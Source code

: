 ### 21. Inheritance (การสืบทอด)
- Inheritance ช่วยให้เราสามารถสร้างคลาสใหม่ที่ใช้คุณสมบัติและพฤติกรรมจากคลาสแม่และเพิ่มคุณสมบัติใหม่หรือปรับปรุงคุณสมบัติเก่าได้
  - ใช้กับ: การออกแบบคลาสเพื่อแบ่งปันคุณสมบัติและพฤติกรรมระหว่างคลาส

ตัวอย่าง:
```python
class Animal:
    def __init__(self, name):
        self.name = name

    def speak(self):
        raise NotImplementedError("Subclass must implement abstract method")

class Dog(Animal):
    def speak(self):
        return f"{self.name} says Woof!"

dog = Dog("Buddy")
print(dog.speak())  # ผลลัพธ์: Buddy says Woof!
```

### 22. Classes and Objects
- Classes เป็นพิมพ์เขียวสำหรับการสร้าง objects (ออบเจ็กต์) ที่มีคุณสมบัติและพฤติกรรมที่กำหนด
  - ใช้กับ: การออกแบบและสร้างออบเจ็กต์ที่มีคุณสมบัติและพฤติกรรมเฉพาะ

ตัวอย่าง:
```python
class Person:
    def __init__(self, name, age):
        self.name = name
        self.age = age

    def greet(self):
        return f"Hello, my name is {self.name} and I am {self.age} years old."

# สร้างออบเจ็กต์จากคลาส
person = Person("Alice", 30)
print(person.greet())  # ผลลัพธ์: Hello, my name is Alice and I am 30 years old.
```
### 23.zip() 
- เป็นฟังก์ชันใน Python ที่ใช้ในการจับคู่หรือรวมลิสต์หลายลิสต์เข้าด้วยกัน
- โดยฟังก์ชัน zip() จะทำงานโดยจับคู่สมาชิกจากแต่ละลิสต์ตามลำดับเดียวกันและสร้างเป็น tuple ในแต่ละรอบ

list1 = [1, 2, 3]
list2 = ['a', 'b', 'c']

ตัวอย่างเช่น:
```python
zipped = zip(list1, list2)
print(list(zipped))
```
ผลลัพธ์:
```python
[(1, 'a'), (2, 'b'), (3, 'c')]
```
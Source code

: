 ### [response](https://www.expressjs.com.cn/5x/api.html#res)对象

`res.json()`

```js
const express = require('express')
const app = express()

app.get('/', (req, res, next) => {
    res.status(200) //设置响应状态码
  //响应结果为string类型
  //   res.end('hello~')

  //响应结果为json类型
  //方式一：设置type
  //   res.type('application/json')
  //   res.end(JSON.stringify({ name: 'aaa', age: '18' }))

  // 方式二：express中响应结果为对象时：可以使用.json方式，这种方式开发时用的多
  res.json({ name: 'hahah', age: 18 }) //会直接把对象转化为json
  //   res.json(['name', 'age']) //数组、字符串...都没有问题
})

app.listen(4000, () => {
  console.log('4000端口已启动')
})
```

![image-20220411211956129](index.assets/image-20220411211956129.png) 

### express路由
* * * *
**PROBLEM TO SOLVE:** Pick out each line above that includes "says" and show it.

**COMPLETED EXERCISE:**
        return f"{self.name} says Woof!"
print(dog.speak())  # ผลลัพธ์: Buddy says Woof!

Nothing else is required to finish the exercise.